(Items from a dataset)
▶

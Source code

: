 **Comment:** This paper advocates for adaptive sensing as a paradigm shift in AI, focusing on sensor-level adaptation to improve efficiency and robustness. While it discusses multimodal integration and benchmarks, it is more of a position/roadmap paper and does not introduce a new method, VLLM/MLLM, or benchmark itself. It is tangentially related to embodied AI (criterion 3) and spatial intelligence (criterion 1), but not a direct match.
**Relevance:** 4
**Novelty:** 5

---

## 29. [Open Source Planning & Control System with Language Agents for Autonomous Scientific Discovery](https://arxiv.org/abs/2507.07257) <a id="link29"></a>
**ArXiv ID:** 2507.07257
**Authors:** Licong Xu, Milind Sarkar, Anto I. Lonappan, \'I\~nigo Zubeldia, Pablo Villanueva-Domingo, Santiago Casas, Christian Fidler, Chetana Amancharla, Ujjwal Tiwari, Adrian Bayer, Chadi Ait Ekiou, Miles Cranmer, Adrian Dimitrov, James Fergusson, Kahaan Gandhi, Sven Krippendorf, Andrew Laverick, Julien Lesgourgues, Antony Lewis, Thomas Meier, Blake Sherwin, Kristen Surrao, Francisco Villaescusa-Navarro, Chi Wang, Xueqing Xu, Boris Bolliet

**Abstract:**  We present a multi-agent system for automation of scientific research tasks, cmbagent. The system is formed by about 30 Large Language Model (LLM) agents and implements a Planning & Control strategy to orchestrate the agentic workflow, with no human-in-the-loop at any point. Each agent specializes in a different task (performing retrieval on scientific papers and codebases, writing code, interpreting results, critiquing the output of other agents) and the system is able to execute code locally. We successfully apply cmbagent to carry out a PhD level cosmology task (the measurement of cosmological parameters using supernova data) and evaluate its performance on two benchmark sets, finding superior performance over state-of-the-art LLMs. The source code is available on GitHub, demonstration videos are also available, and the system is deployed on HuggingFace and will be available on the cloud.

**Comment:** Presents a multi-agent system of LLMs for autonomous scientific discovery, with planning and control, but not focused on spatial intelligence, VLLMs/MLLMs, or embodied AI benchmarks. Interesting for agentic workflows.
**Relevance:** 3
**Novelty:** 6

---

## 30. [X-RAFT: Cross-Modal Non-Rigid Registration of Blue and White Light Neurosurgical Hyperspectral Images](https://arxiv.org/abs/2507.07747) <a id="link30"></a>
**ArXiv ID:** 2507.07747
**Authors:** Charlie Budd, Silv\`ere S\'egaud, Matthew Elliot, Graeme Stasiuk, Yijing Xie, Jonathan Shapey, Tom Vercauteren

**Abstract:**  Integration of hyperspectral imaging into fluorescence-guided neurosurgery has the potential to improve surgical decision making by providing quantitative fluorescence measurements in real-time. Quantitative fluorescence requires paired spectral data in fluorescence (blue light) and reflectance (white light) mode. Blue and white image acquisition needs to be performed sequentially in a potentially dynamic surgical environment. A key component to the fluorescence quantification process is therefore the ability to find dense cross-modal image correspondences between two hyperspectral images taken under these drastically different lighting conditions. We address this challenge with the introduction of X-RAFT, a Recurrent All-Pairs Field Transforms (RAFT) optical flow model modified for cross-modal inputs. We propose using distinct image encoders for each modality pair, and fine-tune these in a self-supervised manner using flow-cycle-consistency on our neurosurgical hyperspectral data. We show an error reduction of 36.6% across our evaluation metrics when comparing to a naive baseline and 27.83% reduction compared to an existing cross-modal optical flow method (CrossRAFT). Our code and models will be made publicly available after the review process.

◀

— Problem to solve —
All of the entries need to be given again, word for word.

— Result of the exercise —
Source code

: **Comment:** This paper advocates for adaptive sensing as a paradigm shift in AI, focusing on sensor-level adaptation to improve efficiency and robustness. While it discusses multimodal integration and benchmarks, it is more of a position/roadmap paper and does not introduce a new method, VLLM/MLLM, or benchmark itself. It is tangentially related to embodied AI (criterion 3) and spatial intelligence (criterion 1), but not a direct match.
**Relevance:** 4
**Novelty:** 5

---

## 29. [Open Source Planning & Control System with Language Agents for Autonomous Scientific Discovery](https://arxiv.org/abs/2507.07257) <a id="link29"></a>
**ArXiv ID:** 2507.07257
**Authors:** Licong Xu, Milind Sarkar, Anto I. Lonappan, \'I\~nigo Zubeldia, Pablo Villanueva-Domingo, Santiago Casas, Christian Fidler, Chetana Amancharla, Ujjwal Tiwari, Adrian Bayer, Chadi Ait Ekiou, Miles Cranmer, Adrian Dimitrov, James Fergusson, Kahaan Gandhi, Sven Krippendorf, Andrew Laverick, Julien Lesgourgues, Antony Lewis, Thomas Meier, Blake Sherwin, Kristen Surrao, Francisco Villaescusa-Navarro, Chi Wang, Xueqing Xu, Boris Bolliet

**Abstract:**  We present a multi-agent system for automation of scientific research tasks, cmbagent. The system is formed by about 30 Large Language Model (LLM) agents and implements a Planning & Control strategy to orchestrate the agentic workflow, with no human-in-the-loop at any point. Each agent specializes in a different task (performing retrieval on scientific papers and codebases, writing code, interpreting results, critiquing the output of other agents) and the system is able to execute code locally. We successfully apply cmbagent to carry out a PhD level cosmology task (the measurement of cosmological parameters using supernova data) and evaluate its performance on two benchmark sets, finding superior performance over state-of-the-art LLMs. The source code is available on GitHub, demonstration videos are also available, and the system is deployed on HuggingFace and will be available on the cloud.

**Comment:** Presents a multi-agent system of LLMs for autonomous scientific discovery, with planning and control, but not focused on spatial intelligence, VLLMs/MLLMs, or embodied AI benchmarks. Interesting for agentic workflows.
**Relevance:** 3
**Novelty:** 6

---

## 30. [X-RAFT: Cross-Modal Non-Rigid Registration of Blue and White Light Neurosurgical Hyperspectral Images](https://arxiv.org/abs/2507.07747) <a id="link30"></a>
**ArXiv ID:** 2507.07747
**Authors:** Charlie Budd, Silv\`ere S\'egaud, Matthew Elliot, Graeme Stasiuk, Yijing Xie, Jonathan Shapey, Tom Vercauteren

**Abstract:**  Integration of hyperspectral imaging into fluorescence-guided neurosurgery has the potential to improve surgical decision making by providing quantitative fluorescence measurements in real-time. Quantitative fluorescence requires paired spectral data in fluorescence (blue light) and reflectance (white light) mode. Blue and white image acquisition needs to be performed sequentially in a potentially dynamic surgical environment. A key component to the fluorescence quantification process is therefore the ability to find dense cross-modal image correspondences between two hyperspectral images taken under these drastically different lighting conditions. We address this challenge with the introduction of X-RAFT, a Recurrent All-Pairs Field Transforms (RAFT) optical flow model modified for cross-modal inputs. We propose using distinct image encoders for each modality pair, and fine-tune these in a self-supervised manner using flow-cycle-consistency on our neurosurgical hyperspectral data. We show an error reduction of 36.6% across our evaluation metrics when comparing to a naive baseline and 27.83% reduction compared to an existing cross-modal optical flow method (CrossRAFT). Our code and models will be made publicly available after the review process.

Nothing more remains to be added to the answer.